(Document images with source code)
------------------------------------

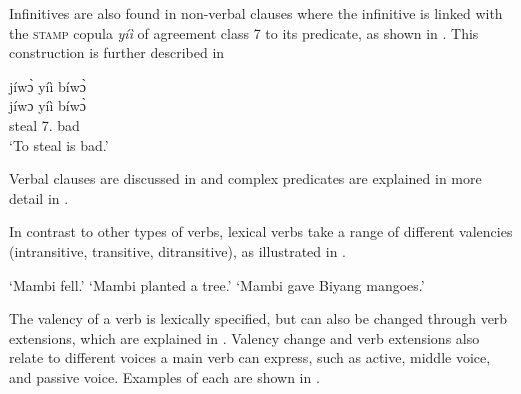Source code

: Infinitives are also found in non-verbal clauses where the infinitive is linked with the \textsc{stamp} copula {\itshape yíì} of agreement class 7 to its predicate, as shown in . This construction is further described in 

\ea \label{INFcop}
  \glll  jíwɔ̀ yíì bíwɔ̀ \\
        jíwɔ yíì bíwɔ̀ \\
           steal 7.{\COP} bad  \\
    \trans `To steal is bad.'
\z

\noindent Verbal clauses are discussed in  and complex predicates are explained in more detail in .

In contrast to other types of verbs, lexical verbs take a range of different valencies (intransitive, transitive, ditransitive), as illustrated in .

\ea \label{Val}
    \trans `Mambi fell.'
    \trans `Mambi planted a tree.'
    \trans `Mambi gave Biyang mangoes.'
 \z
\z

The valency of a verb is lexically specified, but can also be changed through verb extensions, which are explained in . Valency change and verb extensions also relate to different voices a main verb can express, such as active, middle voice, and passive voice. Examples of each are shown in .

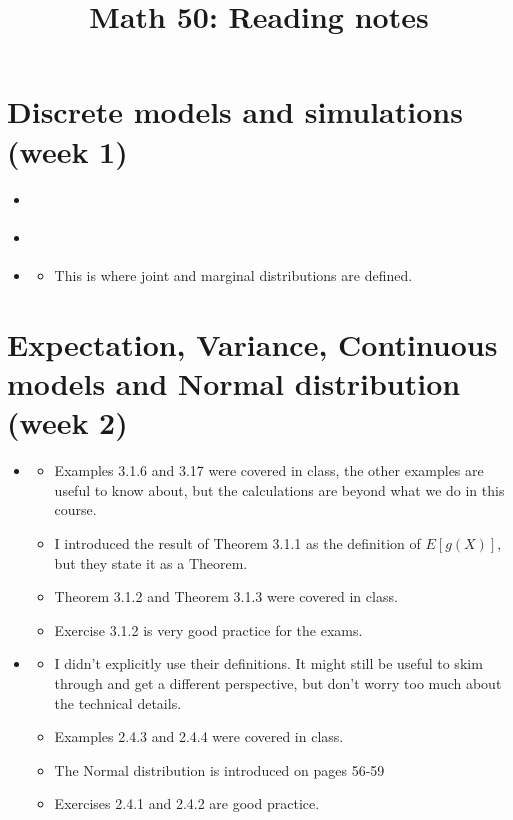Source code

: 




\title{Math 50: Reading notes}

\maketitle

\section*{Discrete models and simulations (week 1)}
\begin{itemize}
\item  \cite[Section 2.4]{islp}
\item \cite[Section 2.8]{tabak}
\item \cite[Section 2.7]{tabak}
\begin{itemize}
\item  This is where joint and marginal distributions are defined. 
\end{itemize}
\end{itemize}
\section*{Expectation, Variance, Continuous models and Normal distribution (week 2)}
\begin{itemize}
\item  \cite[Chapter 3]{tabak} 
\begin{itemize}
\item Examples 3.1.6 and 3.17 were covered in class, the other examples are useful to know about, but the calculations are beyond what we do in this course. 
\item I introduced the result of Theorem 3.1.1 as the definition of $E[g(X)]$, but they state it as a Theorem. 
\item Theorem 3.1.2 and Theorem 3.1.3 were covered in class. 
\item Exercise 3.1.2 is very good practice for the exams. 
\end{itemize}
\item  \cite[Section 2.4]{tabak} 
\begin{itemize}
\item I didn't explicitly use their definitions. It might still be useful to skim through and get a different perspective, but don't worry too much about the technical details.
\item Examples 2.4.3 and 2.4.4 were covered in class. 
\item The Normal distribution is introduced on pages 56-59
\item Exercises 2.4.1 and 2.4.2 are good practice.
\end{itemize}
\end{itemize}
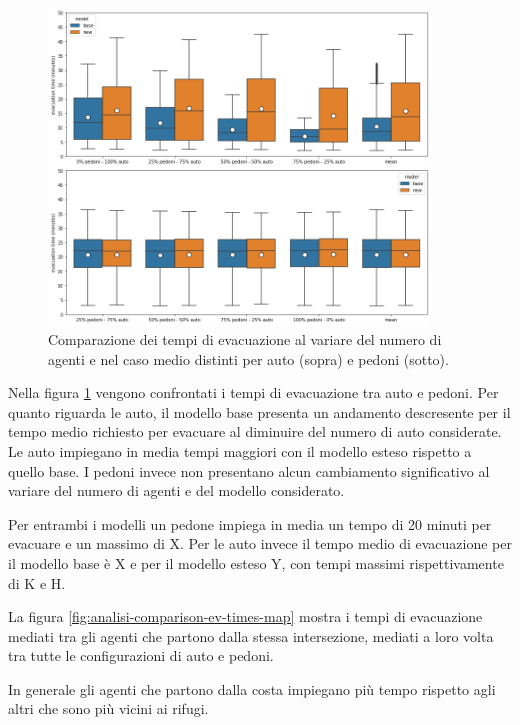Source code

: \begin{figure}[ht]
    \centering
    \includegraphics[width=0.9\textwidth]{images/analisi/comparison-evtimes2.png}
    \caption{
        Comparazione dei tempi di evacuazione al variare del numero di agenti e nel caso medio distinti per auto (sopra) e pedoni (sotto).
    }
    \label{fig:analisi-comparison-evtimes2}
\end{figure}

Nella figura \ref{fig:analisi-comparison-evtimes2} vengono confrontati i tempi di evacuazione tra auto e pedoni.
Per quanto riguarda le auto, il modello base presenta un andamento descresente per il tempo medio richiesto per evacuare al diminuire del numero di auto considerate.
Le auto impiegano in media tempi maggiori con il modello esteso rispetto a quello base.
%
I pedoni invece non presentano alcun cambiamento significativo al variare del numero di agenti e del modello considerato. 

Per entrambi i modelli un pedone impiega in media un tempo di 20 minuti per evacuare e un massimo di X.
Per le auto invece il tempo medio di evacuazione per il modello base è X e per il modello esteso Y, 
con tempi massimi rispettivamente di K e H.

La figura \ref{fig:analisi-comparison-ev-times-map} mostra i tempi di evacuazione mediati tra gli agenti che partono dalla stessa intersezione,
mediati a loro volta tra tutte le configurazioni di auto e pedoni.

In generale gli agenti che partono dalla costa impiegano più tempo rispetto agli altri che sono più vicini ai rifugi.

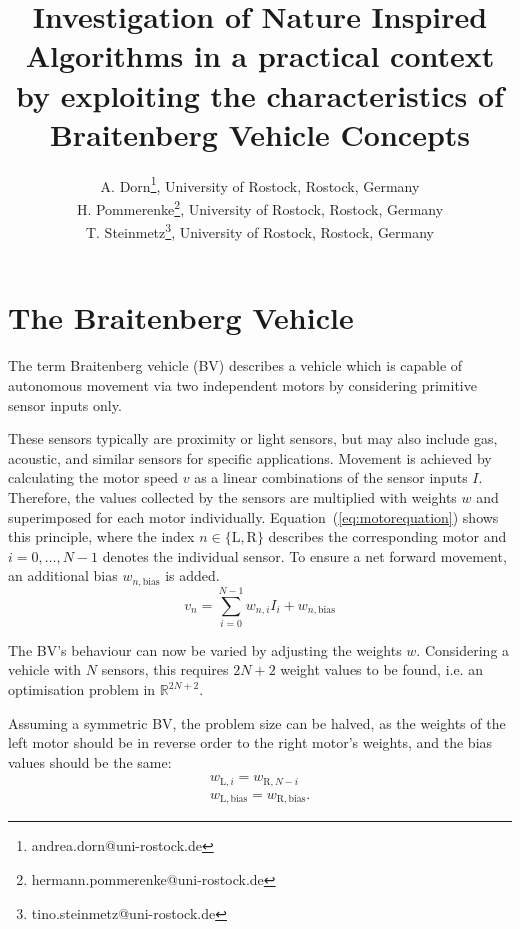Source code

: \documentclass[a4paper]{jacow}
\begin{document}
\title{Investigation of Nature Inspired Algorithms in a practical context by exploiting the characteristics of Braitenberg Vehicle Concepts}

\author{A. Dorn\thanks{andrea.dorn@uni-rostock.de}, University of Rostock, Rostock, Germany \\
		H. Pommerenke\thanks{hermann.pommerenke@uni-rostock.de}, University of Rostock, Rostock, Germany \\
		T. Steinmetz\thanks{tino.steinmetz@uni-rostock.de}, University of Rostock, Rostock, Germany}
	
\maketitle


\section{The Braitenberg Vehicle}

The term Braitenberg vehicle (BV) describes a vehicle which is capable of autonomous movement via two independent motors by considering primitive sensor inputs only.

These sensors typically are proximity or light sensors, but may also include gas, acoustic, and similar sensors for specific applications. Movement is achieved by calculating the motor speed $v$ as a linear combinations of the sensor inputs $I$. Therefore, the values collected by the sensors are multiplied with weights $w$ and superimposed for each motor individually. Equation~(\ref{eq:motorequation}) shows this principle, where the index $n\in\{\mathrm{L},\mathrm{R}\}$ describes the corresponding motor and $i=0,\ldots,N-1$ denotes the individual sensor. To ensure a net forward movement, an additional bias $w_{n,\text{bias}}$ is added.
\begin{equation}
	v_{n} = \sum\limits_{i=0}^{N-1} w_{n,i} I_{i} + w_{n,\text{bias}}
	\label{eq:motorequation}
\end{equation}

The BV's behaviour can now be varied by adjusting the weights $w$. Considering a vehicle with $N$ sensors, this requires $2N+2$ weight values to be found, i.e. an optimisation problem in $\mathbb{R}^{2N+2}$.

Assuming a symmetric BV, the problem size can be halved, as the weights of the left motor should be in reverse order to the right motor's weights, and the bias values should be the same:
\begin{align}
	w_{\mathrm{L}, i} = w_{\mathrm{R}, N-i} \nonumber \\
	w_{\mathrm{L},\text{bias}} = w_{\mathrm{R},\text{bias}}.\label{eq:symmetry}
\end{align}
\end{document}
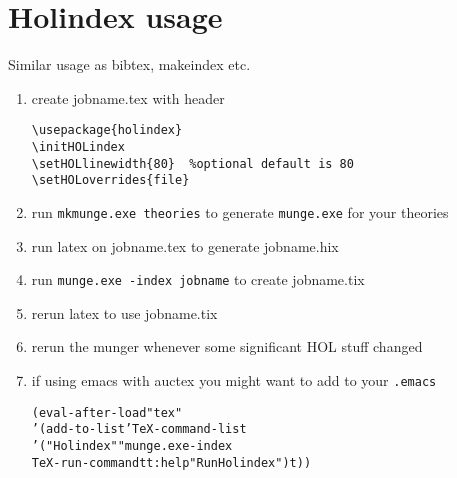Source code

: \documentclass{article}
\begin{document}
\section{Holindex usage}

Similar usage as bibtex, makeindex etc.

\begin{enumerate}
\item create jobname.tex with header
\begin{verbatim}
\usepackage{holindex}
\initHOLindex
\setHOLlinewidth{80}  %optional default is 80
\setHOLoverrides{file}
\end{verbatim}
\item run \texttt{mkmunge.exe theories} to generate \texttt{munge.exe} for your theories
\item run latex on jobname.tex to generate jobname.hix
\item run \texttt{munge.exe -index jobname} to create jobname.tix
\item rerun latex to use jobname.tix
\item rerun the munger whenever some significant HOL stuff changed
\item if using emacs with auctex you might want to add to your \texttt{.emacs}
\begin{alltt}
(eval-after-load "tex"
  '(add-to-list 'TeX-command-list
    '("Holindex" "munge.exe -index %s" 
       TeX-run-command t t :help "Run Holindex") t))
\end{alltt}
\end{enumerate}
\end{document}
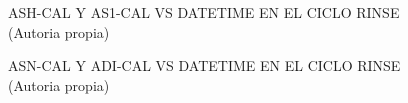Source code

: \begin{figure}[H]
  \hfill
  \hfill
  \hfill
  \caption{ASH-CAL Y AS1-CAL VS DATETIME EN EL CICLO RINSE (Autoria propia)}
  \end{figure}
\begin{figure}[H]
  \hfill
  \hfill
  \hfill
  \caption{ASN-CAL Y ADI-CAL VS DATETIME EN EL CICLO RINSE (Autoria propia)}
  \end{figure}
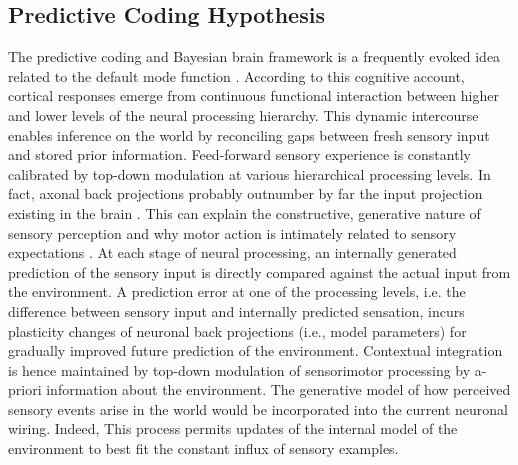 \documentclass[10pt,letterpaper]{article}
\begin{document}
\subsection{Predictive Coding Hypothesis}
The predictive coding and Bayesian brain framework
is a frequently evoked idea related to the default mode function
\citep{bar2007}.
According to this cognitive account,
cortical responses emerge from continuous functional interaction between
higher and lower levels of the neural processing hierarchy.
This dynamic intercourse enables inference on the world by reconciling
gaps between fresh sensory input and stored prior information.
Feed-forward sensory experience is constantly calibrated by
top-down modulation at various hierarchical processing levels.
In fact, axonal
back projections probably outnumber by far the input projection
existing in the brain \citep{salin1995corticocortical}.
This can explain the constructive, generative nature of sensory perception
\citep{friston2010free} and
why motor action is intimately related to sensory expectations
\citep{wolpert1995internal, kording2004bayesian}.
At each stage of neural processing,
an internally generated prediction of the sensory input is
directly compared against the actual input from the environment.
A prediction error at one of the processing levels,
i.e. the difference between sensory input
and internally predicted sensation,
incurs plasticity changes of neuronal back projections (i.e., model parameters)
for gradually improved future prediction of the environment.
Contextual integration is hence maintained by top-down modulation of sensorimotor
processing by a-priori information about the environment.
The generative model of how perceived sensory events arise in the
world would be incorporated into
the current neuronal wiring.
Indeed,
This process permits updates of the internal model of the environment
to best fit the constant influx of sensory examples.
\end{document}
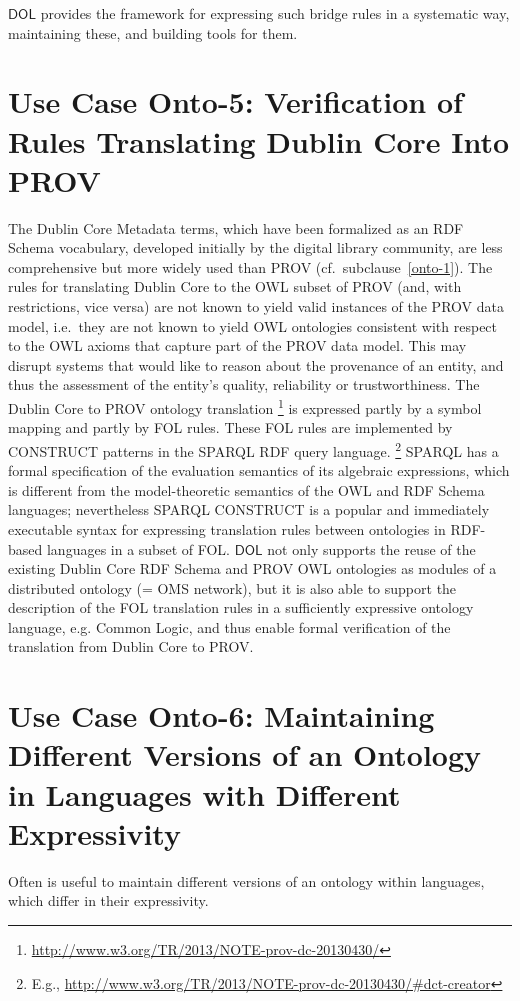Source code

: \documentclass[10pt,fleqn,final]{scrreprt}
\newcommand*{\DOL}{\ensuremath{\mathsf{DOL}}\xspace}
\newenvironment{definitions}[0]{\medskip }{}
\begin{document}
\begin{definitions}
\DOL  provides the framework for expressing such bridge rules in a systematic way, maintaining these, and building tools for them. 


\section{Use Case Onto-5: Verification of Rules Translating Dublin Core Into PROV}
The Dublin Core Metadata terms, which have been formalized as an RDF Schema vocabulary, developed initially by the digital library community, are less 
comprehensive but more widely used than PROV (cf.\ subclause~\ref{onto-1}). The rules for translating Dublin Core to the OWL subset of PROV (and, with restrictions, 
vice versa) are not known to yield valid instances of the PROV data model, i.e.\ they are not known to yield OWL ontologies consistent with respect to the OWL axioms that 
capture part of the PROV data model. This may disrupt systems that would like to reason about the provenance of an entity, and thus the assessment of the 
entity's quality, reliability or trustworthiness.
The Dublin Core to PROV ontology translation%
\footnote{\url{http://www.w3.org/TR/2013/NOTE-prov-dc-20130430/}}
  is expressed partly by a symbol mapping and partly by FOL rules. These FOL rules are implemented by CONSTRUCT patterns in the SPARQL RDF query language.%
\footnote{E.g., \url{http://www.w3.org/TR/2013/NOTE-prov-dc-20130430/\#dct-creator}} 
SPARQL has a formal specification of the evaluation semantics of its algebraic expressions, which 
 is different from the model-theoretic semantics of the OWL and RDF Schema languages; nevertheless 
SPARQL CONSTRUCT is a popular and immediately executable syntax for expressing translation rules 
 between ontologies in RDF-based languages in a subset of FOL.
\DOL  not only supports the reuse of the existing Dublin Core RDF Schema and PROV OWL ontologies as 
 modules of a distributed ontology (= OMS network), but it is also able to support the description 
of the FOL translation rules in a sufficiently expressive ontology language, e.g. Common Logic, 
and thus enable formal verification of the translation from Dublin Core to PROV.



\section{Use Case Onto-6: Maintaining Different Versions of an Ontology 
in Languages with Different Expressivity}
Often is useful to maintain different versions of an ontology within languages, which differ in 
 their expressivity. 
 

\end{definitions}
\end{document}

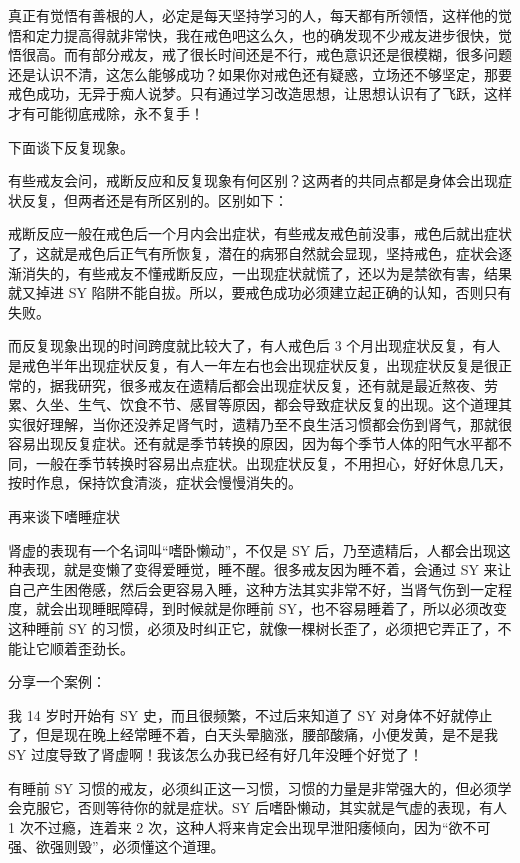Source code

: \documentclass{ctexart}
\begin{document}
真正有觉悟有善根的人，必定是每天坚持学习的人，每天都有所领悟，这样他的觉悟和定力提高得就非常快，我在戒色吧这么久，也的确发现不少戒友进步很快，觉悟很高。而有部分戒友，戒了很长时间还是不行，戒色意识还是很模糊，很多问题还是认识不清，这怎么能够成功？如果你对戒色还有疑惑，立场还不够坚定，那要戒色成功，无异于痴人说梦。只有通过学习改造思想，让思想认识有了飞跃，这样才有可能彻底戒除，永不复手！

下面谈下反复现象。

有些戒友会问，戒断反应和反复现象有何区别？这两者的共同点都是身体会出现症状反复，但两者还是有所区别的。区别如下：

戒断反应一般在戒色后一个月内会出症状，有些戒友戒色前没事，戒色后就出症状了，这就是戒色后正气有所恢复，潜在的病邪自然就会显现，坚持戒色，症状会逐渐消失的，有些戒友不懂戒断反应，一出现症状就慌了，还以为是禁欲有害，结果就又掉进 SY 陷阱不能自拔。所以，要戒色成功必须建立起正确的认知，否则只有失败。

而反复现象出现的时间跨度就比较大了，有人戒色后 3 个月出现症状反复，有人是戒色半年出现症状反复，有人一年左右也会出现症状反复，出现症状反复是很正常的，据我研究，很多戒友在遗精后都会出现症状反复，还有就是最近熬夜、劳累、久坐、生气、饮食不节、感冒等原因，都会导致症状反复的出现。这个道理其实很好理解，当你还没养足肾气时，遗精乃至不良生活习惯都会伤到肾气，那就很容易出现反复症状。还有就是季节转换的原因，因为每个季节人体的阳气水平都不同，一般在季节转换时容易出点症状。出现症状反复，不用担心，好好休息几天，按时作息，保持饮食清淡，症状会慢慢消失的。

再来谈下嗜睡症状

肾虚的表现有一个名词叫“嗜卧懒动”，不仅是 SY 后，乃至遗精后，人都会出现这种表现，就是变懒了变得爱睡觉，睡不醒。很多戒友因为睡不着，会通过 SY 来让自己产生困倦感，然后会更容易入睡，这种方法其实非常不好，当肾气伤到一定程度，就会出现睡眠障碍，到时候就是你睡前 SY，也不容易睡着了，所以必须改变这种睡前 SY 的习惯，必须及时纠正它，就像一棵树长歪了，必须把它弄正了，不能让它顺着歪劲长。

分享一个案例：

我 14 岁时开始有 SY 史，而且很频繁，不过后来知道了 SY 对身体不好就停止了，但是现在晚上经常睡不着，白天头晕脑涨，腰部酸痛，小便发黄，是不是我 SY 过度导致了肾虚啊！我该怎么办我已经有好几年没睡个好觉了！

有睡前 SY 习惯的戒友，必须纠正这一习惯，习惯的力量是非常强大的，但必须学会克服它，否则等待你的就是症状。SY 后嗜卧懒动，其实就是气虚的表现，有人 1 次不过瘾，连着来 2 次，这种人将来肯定会出现早泄阳痿倾向，因为“欲不可强、欲强则毁”，必须懂这个道理。
\end{document}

------------------------------------

Throughout the data above, copy all lines where the word "agenti" is found.

Written reply —
        Comparazione dei tempi di evacuazione al variare del numero di agenti e nel caso medio distinti per auto (sopra) e pedoni (sotto).
I pedoni invece non presentano alcun cambiamento significativo al variare del numero di agenti e del modello considerato. 
La figura \ref{fig:analisi-comparison-ev-times-map} mostra i tempi di evacuazione mediati tra gli agenti che partono dalla stessa intersezione,
In generale gli agenti che partono dalla costa impiegano più tempo rispetto agli altri che sono più vicini ai rifugi.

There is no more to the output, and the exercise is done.